Repeat the records in full. No pictures belong in the copy.
---------- Source information
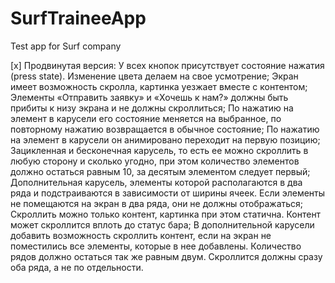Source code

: # SurfTraineeApp
Test app for Surf company

[x] Продвинутая версия:
У всех кнопок присутствует состояние нажатия (press state). Изменение цвета делаем на свое усмотрение; 
Экран имеет возможность скролла, картинка уезжает вместе с контентом;
Элементы «Отправить заявку» и «Хочешь к нам?» должны быть прибиты к низу экрана и не должны скроллиться;
По нажатию на элемент в карусели его состояние меняется на выбранное, по повторному нажатию возвращается в обычное состояние;
По нажатию на элемент в карусели он анимировано переходит на первую позицию;
Зацикленная и бесконечная карусель, то есть ее можно скроллить в любую сторону и сколько угодно, при этом количество элементов должно остаться равным 10, за десятым элементом следует первый;
Дополнительная карусель, элементы которой располагаются в два ряда и подстраиваются в зависимости от ширины ячеек. Если элементы не помещаются на экран в два ряда, они не должны отображаться;
Скроллить можно только контент, картинка при этом статична. Контент может скроллится вплоть до статус бара;
В дополнительной карусели добавить возможность скроллить контент, если на экран не поместились все элементы, которые в нее добавлены. Количество рядов должно остаться так же равным двум. Скроллится должны сразу оба ряда, а не по отдельности.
--------------------
__Final answer__
Source code

: # SurfTraineeApp
Test app for Surf company

[x] Продвинутая версия:
У всех кнопок присутствует состояние нажатия (press state). Изменение цвета делаем на свое усмотрение; 
Экран имеет возможность скролла, картинка уезжает вместе с контентом;
Элементы «Отправить заявку» и «Хочешь к нам?» должны быть прибиты к низу экрана и не должны скроллиться;
По нажатию на элемент в карусели его состояние меняется на выбранное, по повторному нажатию возвращается в обычное состояние;
По нажатию на элемент в карусели он анимировано переходит на первую позицию;
Зацикленная и бесконечная карусель, то есть ее можно скроллить в любую сторону и сколько угодно, при этом количество элементов должно остаться равным 10, за десятым элементом следует первый;
Дополнительная карусель, элементы которой располагаются в два ряда и подстраиваются в зависимости от ширины ячеек. Если элементы не помещаются на экран в два ряда, они не должны отображаться;
Скроллить можно только контент, картинка при этом статична. Контент может скроллится вплоть до статус бара;
В дополнительной карусели добавить возможность скроллить контент, если на экран не поместились все элементы, которые в нее добавлены. Количество рядов должно остаться так же равным двум. Скроллится должны сразу оба ряда, а не по отдельности.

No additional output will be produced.